Environments#

An environment defines the execution context for running flows. It specifies the engine to be used, the libraries to be installed, and additional runtime parameters such as the number of CPU cores, memory allocation, and the maximum number of concurrent flow runs.

When configuring an environment, a command is generated that can be used to launch the environment. This command typically runs a Docker container with the selected engine version, all required libraries, and the specified parameters.

Creating an Environment#

In the UI, you can create a new Environment by navigating to Manage -> StreamSets -> New environment.

Screenshot of the Environment creation form in the UI

You will be prompted to provide a Name and select a Data Collector engine version, and other additional configuration options.

Screenshot of the Environment configuration form in the UI

In the SDK, you can create an environment from a Project object using the Project.create_environment() method. At a minimum, you must provide the name and engine_version parameters. All other parameters are optional and will be populated with default values if not specified. This method returns a Environment object.

>>> environment = project.create_environment(
...     name="Sample",
...     engine_version="6.3.0-SNAPSHOT",
...     # Optional parameters - see API Reference for more optional parameters
...     description="Basic env.",
...     stage_libs=[
...         'streamsets-datacollector-basic-lib',
...         'streamsets-datacollector-dataformats-lib',
...         'streamsets-datacollector-dev-lib'
...         ],
...     cpus_to_allocate=2,
...     )
>>> environment
Environment(name='Sample', description='Basic env.', environment_id='c383b27a-eab8-4214-a6f2-c9eb522d1efb', engine_version='6.3.0-SNAPSHOT')

Note

For information on available Engine versions, see Engines Versions.
For details on supported libraries, see Engine Details.

Retrieving an Existing Environment#

Environments can be retrieved through a Project object.

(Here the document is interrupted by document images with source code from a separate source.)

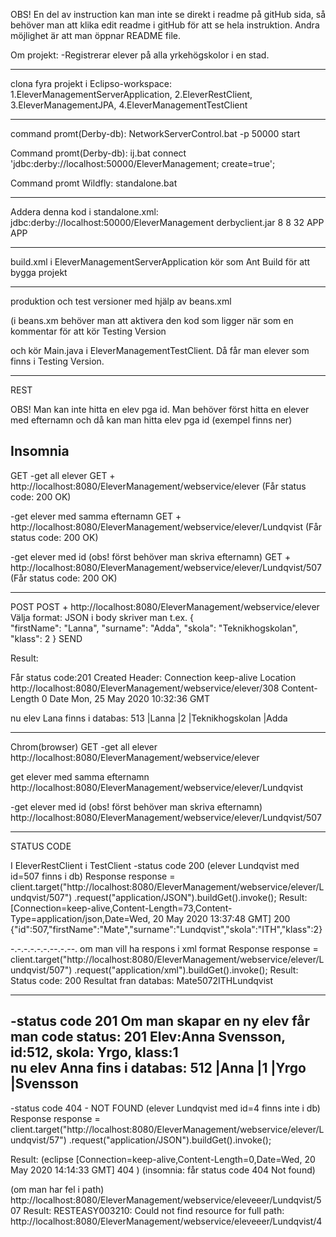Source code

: OBS! En del av instruction kan man inte se direkt i readme på gitHub sida, så
behöver man att klika edit readme i gitHub för att se hela instruktion.
Andra möjlighet är att man öppnar README file.

Om projekt:
-Registrerar elever på alla yrkehögskolor i en stad.
__________________________________________________________________
clona fyra projekt i Eclipso-workspace:
1.EleverManagementServerApplication,
2.EleverRestClient,
3.EleverManagementJPA,
4.EleverManagementTestClient
_____________________________________________________________________

command promt(Derby-db):
NetworkServerControl.bat -p 50000 start

Command promt(Derby-db):
 ij.bat 
connect 'jdbc:derby://localhost:50000/EleverManagement; create=true';

Command promt Wildfly: 
standalone.bat
______________________________________________________________________
Addera denna kod i standalone.xml: <datasource jndi-name="java:/EleverDatabase" pool-name="EleverDatabase" enabled="true" use-java-context="true">
<connection-url>jdbc:derby://localhost:50000/EleverManagement</connection-url>
<driver>derbyclient.jar</driver>
<pool>
<min-pool-size>8</min-pool-size>
<initial-pool-size>8</initial-pool-size>
<max-pool-size>32</max-pool-size>
</pool>
<security>
<user-name>APP</user-name>
<password>APP</password>
</security>
</datasource>
_________________________________________________________________________________________________________


build.xml i EleverManagementServerApplication kör som Ant Build för att bygga projekt

________________________________________________________________________________________________________
produktion och test versioner med hjälp av  beans.xml

(i beans.xm behöver man att aktivera den kod som ligger när som en kommentar för att kör Testing Version
 <!-- gör koden som kommentar för att programmet köra default version dvs Production Verison
     <alternatives>
	<class>com.yrgo.dataaccess.EleverDataAccessTestingVersion</class>
	</alternatives>
	-->
och kör Main.java i EleverManagementTestClient. Då får man elever som finns i Testing Version.
_______________________________________________________________________________________________________


REST


OBS! Man kan inte hitta en elev pga id. 
Man behöver först hitta en elever med efternamn och då kan man hitta elev pga id
(exempel finns ner)



Insomnia
---------------------------------------------------------------------------------
GET
-get all elever
GET + http://localhost:8080/EleverManagement/webservice/elever
(Får status code: 200 OK)


-get elever med samma efternamn
GET + http://localhost:8080/EleverManagement/webservice/elever/Lundqvist
(Får status code: 200 OK)

-get elever med id (obs! först behöver man skriva efternamn)
GET + http://localhost:8080/EleverManagement/webservice/elever/Lundqvist/507
(Får status code: 200 OK)

---------------------------------------------------------------------------------

POST
POST + http://localhost:8080/EleverManagement/webservice/elever    
Välja format: JSON
i body skriver man t.ex.
{    
    "firstName": "Lanna",
    "surname": "Adda",
    "skola": "Teknikhogskolan",
    "klass": 2
  }
SEND


Result:

Får status code:201 Created
Header:
Connection	keep-alive
Location	http://localhost:8080/EleverManagement/webservice/elever/308
Content-Length	0
Date	Mon, 25 May 2020 10:32:36 GMT

nu elev Lana finns i databas:	513        |Lanna        |2          |Teknikhogskolan     |Adda


----------------------------------------------------------------------------------------------

Chrom(browser)
GET
-get all elever
http://localhost:8080/EleverManagement/webservice/elever

get elever med samma efternamn
http://localhost:8080/EleverManagement/webservice/elever/Lundqvist

-get elever med id (obs! först behöver man skriva efternamn)
http://localhost:8080/EleverManagement/webservice/elever/Lundqvist/507

__________________________________________________________________________________________________


STATUS CODE

I EleverRestClient i TestClient
-status code 200
(elever Lundqvist med id=507 finns i db)
Response response = client.target("http://localhost:8080/EleverManagement/webservice/elever/Lundqvist/507")
				.request("application/JSON").buildGet().invoke();
Result:
[Connection=keep-alive,Content-Length=73,Content-Type=application/json,Date=Wed, 20 May 2020 13:37:48 GMT]
200
{"id":507,"firstName":"Mate","surname":"Lundqvist","skola":"ITH","klass":2}


-.-.-.-.-.-.--.-.--.
om man vill ha respons i xml format
Response response = client.target("http://localhost:8080/EleverManagement/webservice/elever/Lundqvist/507")
				.request("application/xml").buildGet().invoke();
Result:
Status code: 200
Resultat fran databas: <?xml version="1.0" encoding="UTF-8" standalone="yes"?><elever><firstName>Mate</firstName><id>507</id><klass>2</klass><skola>ITH</skola><surname>Lundqvist</surname></elever>



-------------------------------------------------------------------------------------------------------------------
-status code 201
Om man skapar en ny elev får man code status: 201
Elev:Anna Svensson, id:512, skola: Yrgo,  klass:1	
nu elev Anna fins i databas: 512  |Anna       |1          |Yrgo   |Svensson
--------------------------------------------------------------------------------------------------------------------

-status code 404 - NOT FOUND
(elever Lundqvist med id=4 finns inte i db)
Response response = client.target("http://localhost:8080/EleverManagement/webservice/elever/Lundqvist/57")
				.request("application/JSON").buildGet().invoke();

Result:
(eclipse
[Connection=keep-alive,Content-Length=0,Date=Wed, 20 May 2020 14:14:33 GMT]
404
)
(insomnia: får status code 404 Not found)


(om man har fel i path)
http://localhost:8080/EleverManagement/webservice/eleveeer/Lundqvist/507
Result:
RESTEASY003210: Could not find resource for full path: http://localhost:8080/EleverManagement/webservice/eleveeer/Lundqvist/4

You can access all environments associated with a project using the Project.environments property. You can also retrieve single environment using the Project.environments.get() method, which requires the environment_id parameter.

>>> # Get all environments associated with the project
>>> environments = project.environments
>>> environments
[
    Environment(name='Sample', description='Basic env.', environment_id='c383b27a-eab8-4214-a6f2-c9eb522d1efb', engine_version='6.3.0-SNAPSHOT'),
    Environment(name='Sample2', environment_id='5f5b9182-fe04-463c-9fa6-af9d24d96da7', engine_version='6.3.0-SNAPSHOT')
]

>>> # Get a single environment by its id
>>> environment = project.environments.get(environment_id='5f5b9182-fe04-463c-9fa6-af9d24d96da7')
>>> environment
Environment(name='Sample2', environment_id='5f5b9182-fe04-463c-9fa6-af9d24d96da7', engine_version='6.3.0-SNAPSHOT')

Modifying an Environment#

In the UI, you can update or delete an existing Environment by navigating to the Manage -> StreamSets.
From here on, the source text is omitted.